Exercise aim -> When you reach the records, transcribe all of them exactly.
((
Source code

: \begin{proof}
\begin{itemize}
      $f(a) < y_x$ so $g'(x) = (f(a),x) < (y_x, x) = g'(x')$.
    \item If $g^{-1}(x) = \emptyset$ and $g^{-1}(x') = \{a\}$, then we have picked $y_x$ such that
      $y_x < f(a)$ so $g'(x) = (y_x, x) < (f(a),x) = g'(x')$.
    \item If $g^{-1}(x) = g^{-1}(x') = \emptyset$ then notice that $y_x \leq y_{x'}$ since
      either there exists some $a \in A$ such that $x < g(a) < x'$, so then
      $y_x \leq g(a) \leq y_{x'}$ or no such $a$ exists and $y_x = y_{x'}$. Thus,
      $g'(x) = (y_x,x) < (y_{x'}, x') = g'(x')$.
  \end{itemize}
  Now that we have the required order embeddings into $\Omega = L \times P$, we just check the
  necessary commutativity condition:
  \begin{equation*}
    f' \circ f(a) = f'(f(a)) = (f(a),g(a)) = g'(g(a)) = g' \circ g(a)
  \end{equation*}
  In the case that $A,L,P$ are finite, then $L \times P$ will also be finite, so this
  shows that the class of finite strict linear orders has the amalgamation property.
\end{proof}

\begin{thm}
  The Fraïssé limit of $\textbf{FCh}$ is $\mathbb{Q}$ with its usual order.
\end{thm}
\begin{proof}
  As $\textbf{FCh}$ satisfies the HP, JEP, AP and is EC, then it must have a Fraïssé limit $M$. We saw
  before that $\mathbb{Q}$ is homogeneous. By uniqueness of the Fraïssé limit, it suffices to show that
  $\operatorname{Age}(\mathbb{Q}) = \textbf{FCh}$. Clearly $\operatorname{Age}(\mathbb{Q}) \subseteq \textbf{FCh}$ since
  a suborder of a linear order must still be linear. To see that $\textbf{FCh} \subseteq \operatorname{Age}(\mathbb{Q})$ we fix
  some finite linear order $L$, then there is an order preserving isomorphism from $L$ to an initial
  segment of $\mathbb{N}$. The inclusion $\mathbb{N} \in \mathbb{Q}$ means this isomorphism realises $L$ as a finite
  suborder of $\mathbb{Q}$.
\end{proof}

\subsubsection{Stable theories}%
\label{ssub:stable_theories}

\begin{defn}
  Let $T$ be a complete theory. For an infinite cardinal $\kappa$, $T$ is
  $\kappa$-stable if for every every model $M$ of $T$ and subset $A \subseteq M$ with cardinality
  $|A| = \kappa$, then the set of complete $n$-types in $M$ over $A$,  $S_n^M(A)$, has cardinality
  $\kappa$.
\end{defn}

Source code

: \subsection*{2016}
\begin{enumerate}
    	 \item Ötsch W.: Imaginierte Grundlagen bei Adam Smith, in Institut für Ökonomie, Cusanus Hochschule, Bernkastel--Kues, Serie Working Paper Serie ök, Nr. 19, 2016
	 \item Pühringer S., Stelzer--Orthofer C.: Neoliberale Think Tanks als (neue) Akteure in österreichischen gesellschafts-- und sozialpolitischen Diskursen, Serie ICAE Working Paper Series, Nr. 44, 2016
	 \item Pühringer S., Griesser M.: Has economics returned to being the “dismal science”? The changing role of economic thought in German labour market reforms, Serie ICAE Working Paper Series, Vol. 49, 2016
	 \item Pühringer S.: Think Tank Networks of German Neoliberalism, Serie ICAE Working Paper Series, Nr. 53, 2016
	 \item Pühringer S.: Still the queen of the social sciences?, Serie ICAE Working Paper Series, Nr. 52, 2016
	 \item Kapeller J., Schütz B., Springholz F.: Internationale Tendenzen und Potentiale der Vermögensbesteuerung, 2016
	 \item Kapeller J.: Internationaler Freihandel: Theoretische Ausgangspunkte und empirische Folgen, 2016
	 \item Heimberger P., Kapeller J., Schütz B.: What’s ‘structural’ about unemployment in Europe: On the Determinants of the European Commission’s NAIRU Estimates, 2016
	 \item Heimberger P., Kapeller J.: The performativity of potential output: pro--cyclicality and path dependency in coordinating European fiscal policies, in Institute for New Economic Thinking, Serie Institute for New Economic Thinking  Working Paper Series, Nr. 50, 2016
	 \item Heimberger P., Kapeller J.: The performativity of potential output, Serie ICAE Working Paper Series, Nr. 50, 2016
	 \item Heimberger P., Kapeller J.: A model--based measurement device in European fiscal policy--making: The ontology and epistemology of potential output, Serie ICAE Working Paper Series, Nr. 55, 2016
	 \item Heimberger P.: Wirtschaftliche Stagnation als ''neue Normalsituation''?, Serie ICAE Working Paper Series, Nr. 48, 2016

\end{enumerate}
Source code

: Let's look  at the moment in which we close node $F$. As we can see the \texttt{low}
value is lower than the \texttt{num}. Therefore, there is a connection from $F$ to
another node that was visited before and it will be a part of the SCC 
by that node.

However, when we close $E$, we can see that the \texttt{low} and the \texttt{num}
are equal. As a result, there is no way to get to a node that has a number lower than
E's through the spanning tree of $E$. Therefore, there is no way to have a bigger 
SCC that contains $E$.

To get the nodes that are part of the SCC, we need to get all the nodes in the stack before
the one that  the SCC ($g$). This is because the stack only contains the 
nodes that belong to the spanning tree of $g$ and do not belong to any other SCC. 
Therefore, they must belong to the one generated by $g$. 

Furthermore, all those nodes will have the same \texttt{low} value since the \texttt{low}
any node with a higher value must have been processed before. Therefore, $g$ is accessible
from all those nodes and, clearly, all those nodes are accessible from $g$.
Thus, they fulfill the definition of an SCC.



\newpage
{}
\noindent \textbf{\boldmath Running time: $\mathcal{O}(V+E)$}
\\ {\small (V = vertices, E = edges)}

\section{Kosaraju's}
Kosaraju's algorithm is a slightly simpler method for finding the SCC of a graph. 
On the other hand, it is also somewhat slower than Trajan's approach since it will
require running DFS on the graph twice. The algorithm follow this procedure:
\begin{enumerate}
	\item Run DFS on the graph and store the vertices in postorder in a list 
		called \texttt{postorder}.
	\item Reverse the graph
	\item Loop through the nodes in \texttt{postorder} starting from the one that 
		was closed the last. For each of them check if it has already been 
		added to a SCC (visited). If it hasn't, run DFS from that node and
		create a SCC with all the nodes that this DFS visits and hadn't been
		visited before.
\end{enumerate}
))
Result ->
Source code

: \begin{proof}
\begin{itemize}
      $f(a) < y_x$ so $g'(x) = (f(a),x) < (y_x, x) = g'(x')$.
    \item If $g^{-1}(x) = \emptyset$ and $g^{-1}(x') = \{a\}$, then we have picked $y_x$ such that
      $y_x < f(a)$ so $g'(x) = (y_x, x) < (f(a),x) = g'(x')$.
    \item If $g^{-1}(x) = g^{-1}(x') = \emptyset$ then notice that $y_x \leq y_{x'}$ since
      either there exists some $a \in A$ such that $x < g(a) < x'$, so then
      $y_x \leq g(a) \leq y_{x'}$ or no such $a$ exists and $y_x = y_{x'}$. Thus,
      $g'(x) = (y_x,x) < (y_{x'}, x') = g'(x')$.
  \end{itemize}
  Now that we have the required order embeddings into $\Omega = L \times P$, we just check the
  necessary commutativity condition:
  \begin{equation*}
    f' \circ f(a) = f'(f(a)) = (f(a),g(a)) = g'(g(a)) = g' \circ g(a)
  \end{equation*}
  In the case that $A,L,P$ are finite, then $L \times P$ will also be finite, so this
  shows that the class of finite strict linear orders has the amalgamation property.
\end{proof}

\begin{thm}
  The Fraïssé limit of $\textbf{FCh}$ is $\mathbb{Q}$ with its usual order.
\end{thm}
\begin{proof}
  As $\textbf{FCh}$ satisfies the HP, JEP, AP and is EC, then it must have a Fraïssé limit $M$. We saw
  before that $\mathbb{Q}$ is homogeneous. By uniqueness of the Fraïssé limit, it suffices to show that
  $\operatorname{Age}(\mathbb{Q}) = \textbf{FCh}$. Clearly $\operatorname{Age}(\mathbb{Q}) \subseteq \textbf{FCh}$ since
  a suborder of a linear order must still be linear. To see that $\textbf{FCh} \subseteq \operatorname{Age}(\mathbb{Q})$ we fix
  some finite linear order $L$, then there is an order preserving isomorphism from $L$ to an initial
  segment of $\mathbb{N}$. The inclusion $\mathbb{N} \in \mathbb{Q}$ means this isomorphism realises $L$ as a finite
  suborder of $\mathbb{Q}$.
\end{proof}

\subsubsection{Stable theories}%
\label{ssub:stable_theories}

\begin{defn}
  Let $T$ be a complete theory. For an infinite cardinal $\kappa$, $T$ is
  $\kappa$-stable if for every every model $M$ of $T$ and subset $A \subseteq M$ with cardinality
  $|A| = \kappa$, then the set of complete $n$-types in $M$ over $A$,  $S_n^M(A)$, has cardinality
  $\kappa$.
\end{defn}

Source code

: \subsection*{2016}
\begin{enumerate}
    	 \item Ötsch W.: Imaginierte Grundlagen bei Adam Smith, in Institut für Ökonomie, Cusanus Hochschule, Bernkastel--Kues, Serie Working Paper Serie ök, Nr. 19, 2016
	 \item Pühringer S., Stelzer--Orthofer C.: Neoliberale Think Tanks als (neue) Akteure in österreichischen gesellschafts-- und sozialpolitischen Diskursen, Serie ICAE Working Paper Series, Nr. 44, 2016
	 \item Pühringer S., Griesser M.: Has economics returned to being the “dismal science”? The changing role of economic thought in German labour market reforms, Serie ICAE Working Paper Series, Vol. 49, 2016
	 \item Pühringer S.: Think Tank Networks of German Neoliberalism, Serie ICAE Working Paper Series, Nr. 53, 2016
	 \item Pühringer S.: Still the queen of the social sciences?, Serie ICAE Working Paper Series, Nr. 52, 2016
	 \item Kapeller J., Schütz B., Springholz F.: Internationale Tendenzen und Potentiale der Vermögensbesteuerung, 2016
	 \item Kapeller J.: Internationaler Freihandel: Theoretische Ausgangspunkte und empirische Folgen, 2016
	 \item Heimberger P., Kapeller J., Schütz B.: What’s ‘structural’ about unemployment in Europe: On the Determinants of the European Commission’s NAIRU Estimates, 2016
	 \item Heimberger P., Kapeller J.: The performativity of potential output: pro--cyclicality and path dependency in coordinating European fiscal policies, in Institute for New Economic Thinking, Serie Institute for New Economic Thinking  Working Paper Series, Nr. 50, 2016
	 \item Heimberger P., Kapeller J.: The performativity of potential output, Serie ICAE Working Paper Series, Nr. 50, 2016
	 \item Heimberger P., Kapeller J.: A model--based measurement device in European fiscal policy--making: The ontology and epistemology of potential output, Serie ICAE Working Paper Series, Nr. 55, 2016
	 \item Heimberger P.: Wirtschaftliche Stagnation als ''neue Normalsituation''?, Serie ICAE Working Paper Series, Nr. 48, 2016

\end{enumerate}
Source code

: Let's look  at the moment in which we close node $F$. As we can see the \texttt{low}
value is lower than the \texttt{num}. Therefore, there is a connection from $F$ to
another node that was visited before and it will be a part of the SCC 
by that node.

However, when we close $E$, we can see that the \texttt{low} and the \texttt{num}
are equal. As a result, there is no way to get to a node that has a number lower than
E's through the spanning tree of $E$. Therefore, there is no way to have a bigger 
SCC that contains $E$.

To get the nodes that are part of the SCC, we need to get all the nodes in the stack before
the one that  the SCC ($g$). This is because the stack only contains the 
nodes that belong to the spanning tree of $g$ and do not belong to any other SCC. 
Therefore, they must belong to the one generated by $g$. 

Furthermore, all those nodes will have the same \texttt{low} value since the \texttt{low}
any node with a higher value must have been processed before. Therefore, $g$ is accessible
from all those nodes and, clearly, all those nodes are accessible from $g$.
Thus, they fulfill the definition of an SCC.



\newpage
{}
\noindent \textbf{\boldmath Running time: $\mathcal{O}(V+E)$}
\\ {\small (V = vertices, E = edges)}

\section{Kosaraju's}
Kosaraju's algorithm is a slightly simpler method for finding the SCC of a graph. 
On the other hand, it is also somewhat slower than Trajan's approach since it will
require running DFS on the graph twice. The algorithm follow this procedure:
\begin{enumerate}
	\item Run DFS on the graph and store the vertices in postorder in a list 
		called \texttt{postorder}.
	\item Reverse the graph
	\item Loop through the nodes in \texttt{postorder} starting from the one that 
		was closed the last. For each of them check if it has already been 
		added to a SCC (visited). If it hasn't, run DFS from that node and
		create a SCC with all the nodes that this DFS visits and hadn't been
		visited before.
\end{enumerate}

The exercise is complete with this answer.